A flashlight battery is hooked to a toy motor, and then the battery and the connections are sprayed with a water-proof coating. The battery is immersed in a beaker holding 100 mL of water. When the toy motor drives a device that raises a weight of 1.00 kg a distance of 10.0 m, the temperature of the water falls by 0.024 C. Assuming that the heat capacity of the battery is negligible compared to that of the water, Calculate the change in the energy of the battery contents as a result of the chemical reaction that took place in the battery.

Answer 1

Explanation:

Formula to calculate work done by motor is as follows.

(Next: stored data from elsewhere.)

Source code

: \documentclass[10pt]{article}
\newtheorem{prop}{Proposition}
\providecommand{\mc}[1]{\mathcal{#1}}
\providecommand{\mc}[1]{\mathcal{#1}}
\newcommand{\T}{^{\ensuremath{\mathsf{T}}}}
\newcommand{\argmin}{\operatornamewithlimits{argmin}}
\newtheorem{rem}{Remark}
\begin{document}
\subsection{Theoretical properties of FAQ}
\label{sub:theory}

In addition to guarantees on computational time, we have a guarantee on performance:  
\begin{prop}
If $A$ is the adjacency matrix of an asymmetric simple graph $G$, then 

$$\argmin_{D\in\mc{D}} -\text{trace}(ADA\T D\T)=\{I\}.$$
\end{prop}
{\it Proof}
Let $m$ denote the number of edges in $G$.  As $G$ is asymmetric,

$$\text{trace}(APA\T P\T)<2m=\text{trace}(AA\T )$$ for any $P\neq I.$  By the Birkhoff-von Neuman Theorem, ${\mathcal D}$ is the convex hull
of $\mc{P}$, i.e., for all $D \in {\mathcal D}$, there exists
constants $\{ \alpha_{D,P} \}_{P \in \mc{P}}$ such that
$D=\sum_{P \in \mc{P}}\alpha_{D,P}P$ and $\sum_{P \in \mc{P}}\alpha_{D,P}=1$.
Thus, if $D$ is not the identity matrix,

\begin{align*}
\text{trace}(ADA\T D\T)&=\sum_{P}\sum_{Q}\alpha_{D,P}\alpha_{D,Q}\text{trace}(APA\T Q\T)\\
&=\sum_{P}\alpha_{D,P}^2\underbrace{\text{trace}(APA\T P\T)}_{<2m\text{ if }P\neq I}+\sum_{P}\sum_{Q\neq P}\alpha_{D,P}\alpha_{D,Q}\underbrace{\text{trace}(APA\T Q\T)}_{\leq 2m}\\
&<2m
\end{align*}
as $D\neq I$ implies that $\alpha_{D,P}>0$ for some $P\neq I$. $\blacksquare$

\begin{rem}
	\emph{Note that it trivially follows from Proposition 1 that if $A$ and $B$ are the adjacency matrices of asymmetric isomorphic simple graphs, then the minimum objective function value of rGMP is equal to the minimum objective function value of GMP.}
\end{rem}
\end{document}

         Work done by motor = $mass \times g \times height$

where,   g = gravitational constant = 10 $m/s^{2}$

Therefore, work done by motor is as follows.

 Work done by motor = $1.00 kg \times 10 m/s^{2} \times 10.0 m$  

                                  = 100.0 J

Now, heat lost by water will be calculated as follows.

            q = $mC \times \Delta T$

                = $g \times 4.184 J/g^{o}C \times 0.024^{o}C$

                = 10.0 J

Hence, heat gained by motor = heat lost by water

As, heat gained by motor = 10.0 J

So, change in energy = heat gained - work done

Therefore, change in energy will be calculated as follows.  

   Change in energy = heat gained - work done

                                  = (10.0 J) - (100.0 J)

                                   = -90.0 J

Thus, we can conclude that change in the energy of the battery contents is -90.0 J.